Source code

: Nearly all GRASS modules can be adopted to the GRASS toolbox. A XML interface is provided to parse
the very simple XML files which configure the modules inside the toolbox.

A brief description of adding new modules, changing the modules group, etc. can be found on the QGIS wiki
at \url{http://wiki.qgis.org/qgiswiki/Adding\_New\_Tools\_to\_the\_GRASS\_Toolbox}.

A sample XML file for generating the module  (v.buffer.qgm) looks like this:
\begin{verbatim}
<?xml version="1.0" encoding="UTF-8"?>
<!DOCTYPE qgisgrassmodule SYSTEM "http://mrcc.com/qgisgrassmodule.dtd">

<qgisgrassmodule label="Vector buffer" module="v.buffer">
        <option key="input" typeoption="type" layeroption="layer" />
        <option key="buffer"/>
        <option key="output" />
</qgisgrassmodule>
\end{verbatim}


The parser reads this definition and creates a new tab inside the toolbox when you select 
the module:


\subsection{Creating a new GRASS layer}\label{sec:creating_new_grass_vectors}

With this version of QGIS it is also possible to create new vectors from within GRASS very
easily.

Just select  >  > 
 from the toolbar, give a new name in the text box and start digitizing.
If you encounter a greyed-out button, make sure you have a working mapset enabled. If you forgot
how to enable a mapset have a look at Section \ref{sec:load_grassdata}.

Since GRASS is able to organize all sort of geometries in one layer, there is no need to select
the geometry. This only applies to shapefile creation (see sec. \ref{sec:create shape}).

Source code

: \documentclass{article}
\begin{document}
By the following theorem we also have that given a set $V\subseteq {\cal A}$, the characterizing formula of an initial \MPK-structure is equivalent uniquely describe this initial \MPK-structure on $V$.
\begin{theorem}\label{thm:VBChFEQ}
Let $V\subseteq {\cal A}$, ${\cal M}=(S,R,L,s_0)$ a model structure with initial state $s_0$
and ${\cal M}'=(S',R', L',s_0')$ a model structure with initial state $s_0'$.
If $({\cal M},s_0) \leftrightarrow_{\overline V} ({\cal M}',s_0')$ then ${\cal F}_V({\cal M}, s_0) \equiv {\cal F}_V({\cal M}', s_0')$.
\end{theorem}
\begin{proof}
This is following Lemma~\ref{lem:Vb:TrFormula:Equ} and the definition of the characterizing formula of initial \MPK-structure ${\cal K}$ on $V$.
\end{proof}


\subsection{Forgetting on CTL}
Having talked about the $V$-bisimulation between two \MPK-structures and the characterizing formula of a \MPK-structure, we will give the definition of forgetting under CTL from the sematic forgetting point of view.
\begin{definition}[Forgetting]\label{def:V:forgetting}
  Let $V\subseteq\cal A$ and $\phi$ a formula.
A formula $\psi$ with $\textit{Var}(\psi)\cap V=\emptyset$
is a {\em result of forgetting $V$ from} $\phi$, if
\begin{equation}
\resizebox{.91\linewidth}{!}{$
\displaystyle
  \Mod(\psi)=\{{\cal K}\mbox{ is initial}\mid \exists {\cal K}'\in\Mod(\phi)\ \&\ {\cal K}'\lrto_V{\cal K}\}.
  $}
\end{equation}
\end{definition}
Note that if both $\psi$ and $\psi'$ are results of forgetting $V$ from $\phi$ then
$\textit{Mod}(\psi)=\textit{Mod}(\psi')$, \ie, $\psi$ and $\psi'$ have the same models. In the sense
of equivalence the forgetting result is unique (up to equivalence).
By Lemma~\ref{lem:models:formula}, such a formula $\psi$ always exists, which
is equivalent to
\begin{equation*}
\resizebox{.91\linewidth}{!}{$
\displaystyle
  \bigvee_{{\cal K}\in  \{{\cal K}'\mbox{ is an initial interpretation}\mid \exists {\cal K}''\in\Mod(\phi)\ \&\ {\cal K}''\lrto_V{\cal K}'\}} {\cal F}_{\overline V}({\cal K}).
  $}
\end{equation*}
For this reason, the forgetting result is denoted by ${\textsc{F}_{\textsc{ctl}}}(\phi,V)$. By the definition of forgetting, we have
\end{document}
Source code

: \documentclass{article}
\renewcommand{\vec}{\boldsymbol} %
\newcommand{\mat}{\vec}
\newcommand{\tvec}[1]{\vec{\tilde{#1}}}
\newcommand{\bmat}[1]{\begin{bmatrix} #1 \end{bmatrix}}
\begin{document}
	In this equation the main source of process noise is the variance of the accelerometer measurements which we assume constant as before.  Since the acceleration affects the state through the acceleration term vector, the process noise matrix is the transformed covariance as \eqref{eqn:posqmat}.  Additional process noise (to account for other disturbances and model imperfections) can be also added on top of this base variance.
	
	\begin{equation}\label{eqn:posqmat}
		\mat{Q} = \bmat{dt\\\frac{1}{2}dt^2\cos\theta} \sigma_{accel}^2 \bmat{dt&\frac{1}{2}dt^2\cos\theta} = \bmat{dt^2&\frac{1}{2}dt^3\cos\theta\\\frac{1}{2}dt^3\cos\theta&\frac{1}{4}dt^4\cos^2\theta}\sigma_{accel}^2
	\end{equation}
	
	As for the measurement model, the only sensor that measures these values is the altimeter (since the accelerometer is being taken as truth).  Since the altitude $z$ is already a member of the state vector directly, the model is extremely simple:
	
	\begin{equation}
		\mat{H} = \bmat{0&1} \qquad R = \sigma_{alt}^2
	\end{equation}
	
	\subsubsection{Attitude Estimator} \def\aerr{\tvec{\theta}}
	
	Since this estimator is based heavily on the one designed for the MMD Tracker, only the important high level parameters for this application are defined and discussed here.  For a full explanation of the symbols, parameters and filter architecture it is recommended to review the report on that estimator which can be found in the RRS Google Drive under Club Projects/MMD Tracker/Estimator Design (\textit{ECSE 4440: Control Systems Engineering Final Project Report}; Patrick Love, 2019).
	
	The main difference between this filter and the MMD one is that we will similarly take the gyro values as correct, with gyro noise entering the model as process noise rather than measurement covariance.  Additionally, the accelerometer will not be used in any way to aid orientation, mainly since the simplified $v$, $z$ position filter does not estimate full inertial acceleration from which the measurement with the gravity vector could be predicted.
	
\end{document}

**Task item:**
Write out the entries above word for word.

**Response to the exercise:**
Source code

: Nearly all GRASS modules can be adopted to the GRASS toolbox. A XML interface is provided to parse
the very simple XML files which configure the modules inside the toolbox.

A brief description of adding new modules, changing the modules group, etc. can be found on the QGIS wiki
at \url{http://wiki.qgis.org/qgiswiki/Adding\_New\_Tools\_to\_the\_GRASS\_Toolbox}.

A sample XML file for generating the module  (v.buffer.qgm) looks like this:
\begin{verbatim}
<?xml version="1.0" encoding="UTF-8"?>
<!DOCTYPE qgisgrassmodule SYSTEM "http://mrcc.com/qgisgrassmodule.dtd">

<qgisgrassmodule label="Vector buffer" module="v.buffer">
        <option key="input" typeoption="type" layeroption="layer" />
        <option key="buffer"/>
        <option key="output" />
</qgisgrassmodule>
\end{verbatim}


The parser reads this definition and creates a new tab inside the toolbox when you select 
the module:


\subsection{Creating a new GRASS layer}\label{sec:creating_new_grass_vectors}

With this version of QGIS it is also possible to create new vectors from within GRASS very
easily.

Just select  >  > 
 from the toolbar, give a new name in the text box and start digitizing.
If you encounter a greyed-out button, make sure you have a working mapset enabled. If you forgot
how to enable a mapset have a look at Section \ref{sec:load_grassdata}.

Since GRASS is able to organize all sort of geometries in one layer, there is no need to select
the geometry. This only applies to shapefile creation (see sec. \ref{sec:create shape}).

Source code

: \documentclass{article}
\begin{document}
By the following theorem we also have that given a set $V\subseteq {\cal A}$, the characterizing formula of an initial \MPK-structure is equivalent uniquely describe this initial \MPK-structure on $V$.
\begin{theorem}\label{thm:VBChFEQ}
Let $V\subseteq {\cal A}$, ${\cal M}=(S,R,L,s_0)$ a model structure with initial state $s_0$
and ${\cal M}'=(S',R', L',s_0')$ a model structure with initial state $s_0'$.
If $({\cal M},s_0) \leftrightarrow_{\overline V} ({\cal M}',s_0')$ then ${\cal F}_V({\cal M}, s_0) \equiv {\cal F}_V({\cal M}', s_0')$.
\end{theorem}
\begin{proof}
This is following Lemma~\ref{lem:Vb:TrFormula:Equ} and the definition of the characterizing formula of initial \MPK-structure ${\cal K}$ on $V$.
\end{proof}


\subsection{Forgetting on CTL}
Having talked about the $V$-bisimulation between two \MPK-structures and the characterizing formula of a \MPK-structure, we will give the definition of forgetting under CTL from the sematic forgetting point of view.
\begin{definition}[Forgetting]\label{def:V:forgetting}
  Let $V\subseteq\cal A$ and $\phi$ a formula.
A formula $\psi$ with $\textit{Var}(\psi)\cap V=\emptyset$
is a {\em result of forgetting $V$ from} $\phi$, if
\begin{equation}
\resizebox{.91\linewidth}{!}{$
\displaystyle
  \Mod(\psi)=\{{\cal K}\mbox{ is initial}\mid \exists {\cal K}'\in\Mod(\phi)\ \&\ {\cal K}'\lrto_V{\cal K}\}.
  $}
\end{equation}
\end{definition}
Note that if both $\psi$ and $\psi'$ are results of forgetting $V$ from $\phi$ then
$\textit{Mod}(\psi)=\textit{Mod}(\psi')$, \ie, $\psi$ and $\psi'$ have the same models. In the sense
of equivalence the forgetting result is unique (up to equivalence).
By Lemma~\ref{lem:models:formula}, such a formula $\psi$ always exists, which
is equivalent to
\begin{equation*}
\resizebox{.91\linewidth}{!}{$
\displaystyle
  \bigvee_{{\cal K}\in  \{{\cal K}'\mbox{ is an initial interpretation}\mid \exists {\cal K}''\in\Mod(\phi)\ \&\ {\cal K}''\lrto_V{\cal K}'\}} {\cal F}_{\overline V}({\cal K}).
  $}
\end{equation*}
For this reason, the forgetting result is denoted by ${\textsc{F}_{\textsc{ctl}}}(\phi,V)$. By the definition of forgetting, we have
\end{document}
Source code

: \documentclass{article}
\renewcommand{\vec}{\boldsymbol} %
\newcommand{\mat}{\vec}
\newcommand{\tvec}[1]{\vec{\tilde{#1}}}
\newcommand{\bmat}[1]{\begin{bmatrix} #1 \end{bmatrix}}
\begin{document}
	In this equation the main source of process noise is the variance of the accelerometer measurements which we assume constant as before.  Since the acceleration affects the state through the acceleration term vector, the process noise matrix is the transformed covariance as \eqref{eqn:posqmat}.  Additional process noise (to account for other disturbances and model imperfections) can be also added on top of this base variance.
	
	\begin{equation}\label{eqn:posqmat}
		\mat{Q} = \bmat{dt\\\frac{1}{2}dt^2\cos\theta} \sigma_{accel}^2 \bmat{dt&\frac{1}{2}dt^2\cos\theta} = \bmat{dt^2&\frac{1}{2}dt^3\cos\theta\\\frac{1}{2}dt^3\cos\theta&\frac{1}{4}dt^4\cos^2\theta}\sigma_{accel}^2
	\end{equation}
	
	As for the measurement model, the only sensor that measures these values is the altimeter (since the accelerometer is being taken as truth).  Since the altitude $z$ is already a member of the state vector directly, the model is extremely simple:
	
	\begin{equation}
		\mat{H} = \bmat{0&1} \qquad R = \sigma_{alt}^2
	\end{equation}
	
	\subsubsection{Attitude Estimator} \def\aerr{\tvec{\theta}}
	
	Since this estimator is based heavily on the one designed for the MMD Tracker, only the important high level parameters for this application are defined and discussed here.  For a full explanation of the symbols, parameters and filter architecture it is recommended to review the report on that estimator which can be found in the RRS Google Drive under Club Projects/MMD Tracker/Estimator Design (\textit{ECSE 4440: Control Systems Engineering Final Project Report}; Patrick Love, 2019).
	
	The main difference between this filter and the MMD one is that we will similarly take the gyro values as correct, with gyro noise entering the model as process noise rather than measurement covariance.  Additionally, the accelerometer will not be used in any way to aid orientation, mainly since the simplified $v$, $z$ position filter does not estimate full inertial acceleration from which the measurement with the gravity vector could be predicted.
	
\end{document}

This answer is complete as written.